In una frase con soggetti multipli, se è presente io il verbo va alla prima persona plurale, come da lei suggerito (se ci fosse tu senza io, il verbo andrebbe alla seconda plurale). La versione da lei letta è scorretta; in essa il verbo è accordato “per prossimità” con l’ultimo soggetto introdotto, come si farebbe nel parlato poco sorvegliato.
“O io o loro andremo” è corretto (rappresenta un caso sovrapponibile a quello appena discusso). Il verbo va comunemente alla terza plurale anche con soggetti di terza persona singolare uniti da o. Può andare al singolare quando i soggetti stanno tra loro in un rapporto di alternativa: “Verrà a chiamarti un mio amico o mio fratello”. Niente vieta, però, di concordare il verbo alla terza plurale anche in questo caso: “Fu stabilito che, nei giorni seguenti, lui o la governante mi avrebbero portato da mangiare” (Guido Piovene, Le stelle fredde, 1970).

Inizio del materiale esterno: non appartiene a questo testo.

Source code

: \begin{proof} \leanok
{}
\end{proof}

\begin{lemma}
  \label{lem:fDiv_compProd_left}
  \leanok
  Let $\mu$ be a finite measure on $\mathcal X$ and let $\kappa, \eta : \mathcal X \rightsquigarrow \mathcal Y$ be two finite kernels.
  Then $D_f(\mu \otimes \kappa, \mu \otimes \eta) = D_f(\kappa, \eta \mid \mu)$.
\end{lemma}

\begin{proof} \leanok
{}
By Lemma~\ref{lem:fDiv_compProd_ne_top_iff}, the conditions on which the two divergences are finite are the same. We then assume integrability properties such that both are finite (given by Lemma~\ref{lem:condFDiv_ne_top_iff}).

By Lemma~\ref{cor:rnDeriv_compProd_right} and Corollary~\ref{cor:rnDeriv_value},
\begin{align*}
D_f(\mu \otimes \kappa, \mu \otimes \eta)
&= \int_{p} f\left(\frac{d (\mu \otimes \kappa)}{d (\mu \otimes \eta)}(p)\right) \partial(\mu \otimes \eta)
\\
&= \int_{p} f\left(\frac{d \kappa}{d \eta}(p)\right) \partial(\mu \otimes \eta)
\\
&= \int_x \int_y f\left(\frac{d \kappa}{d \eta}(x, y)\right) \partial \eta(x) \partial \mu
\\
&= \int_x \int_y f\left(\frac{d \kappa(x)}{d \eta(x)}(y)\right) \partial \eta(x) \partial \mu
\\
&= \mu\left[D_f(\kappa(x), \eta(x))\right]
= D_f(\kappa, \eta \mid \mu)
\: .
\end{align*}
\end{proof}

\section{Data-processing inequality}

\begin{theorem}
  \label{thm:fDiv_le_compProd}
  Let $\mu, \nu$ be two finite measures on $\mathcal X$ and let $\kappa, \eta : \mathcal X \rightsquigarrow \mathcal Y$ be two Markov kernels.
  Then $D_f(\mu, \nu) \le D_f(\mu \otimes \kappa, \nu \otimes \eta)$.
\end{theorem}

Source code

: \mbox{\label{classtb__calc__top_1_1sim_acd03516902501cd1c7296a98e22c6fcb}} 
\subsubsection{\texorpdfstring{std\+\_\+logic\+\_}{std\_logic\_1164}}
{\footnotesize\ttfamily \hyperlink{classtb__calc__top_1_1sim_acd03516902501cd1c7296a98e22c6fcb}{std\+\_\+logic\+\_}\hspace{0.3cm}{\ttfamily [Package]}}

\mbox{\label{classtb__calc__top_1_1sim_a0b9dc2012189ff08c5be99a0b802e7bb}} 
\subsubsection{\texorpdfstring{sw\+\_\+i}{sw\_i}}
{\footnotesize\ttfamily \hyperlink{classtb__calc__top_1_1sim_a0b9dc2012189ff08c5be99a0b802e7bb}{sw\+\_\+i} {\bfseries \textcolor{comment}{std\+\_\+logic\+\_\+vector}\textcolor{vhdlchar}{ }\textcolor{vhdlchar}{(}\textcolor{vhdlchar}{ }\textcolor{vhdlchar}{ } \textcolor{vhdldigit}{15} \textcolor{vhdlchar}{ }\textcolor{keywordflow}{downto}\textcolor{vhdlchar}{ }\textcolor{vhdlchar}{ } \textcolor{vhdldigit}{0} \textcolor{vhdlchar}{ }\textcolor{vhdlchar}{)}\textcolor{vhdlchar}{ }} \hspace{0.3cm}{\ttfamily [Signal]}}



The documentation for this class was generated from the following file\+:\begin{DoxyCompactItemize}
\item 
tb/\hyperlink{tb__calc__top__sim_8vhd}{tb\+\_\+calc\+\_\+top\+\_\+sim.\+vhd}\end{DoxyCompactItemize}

Infine, la presenza della seconda o correlativa non cambia niente ai fini dell’accordo; quindi “Riceveranno i genitori il prof. Rossi o il prof. Verdi” è ben formata, come anche “Il prof. Rossi o il prof. Verdi riceveranno i genitori venerdì” o “O il prof. Rossi o il prof. Verdi riceveranno i genitori venerdì”. Possibili anche, ricollegandoci alla questione appena discussa, “(O) il prof. Rossi o il prof. Verdi riceverà i genitori venerdì” e “Riceverà i genitori (o) il prof. Rossi o il prof. Verdi”.
Fabio Ruggiano
QUESITO:
La costruzione essere (o eventualmente avere) coniugato al congiuntivo trapassato + verbo servile + essere (infinito o infinito passato) è consentita?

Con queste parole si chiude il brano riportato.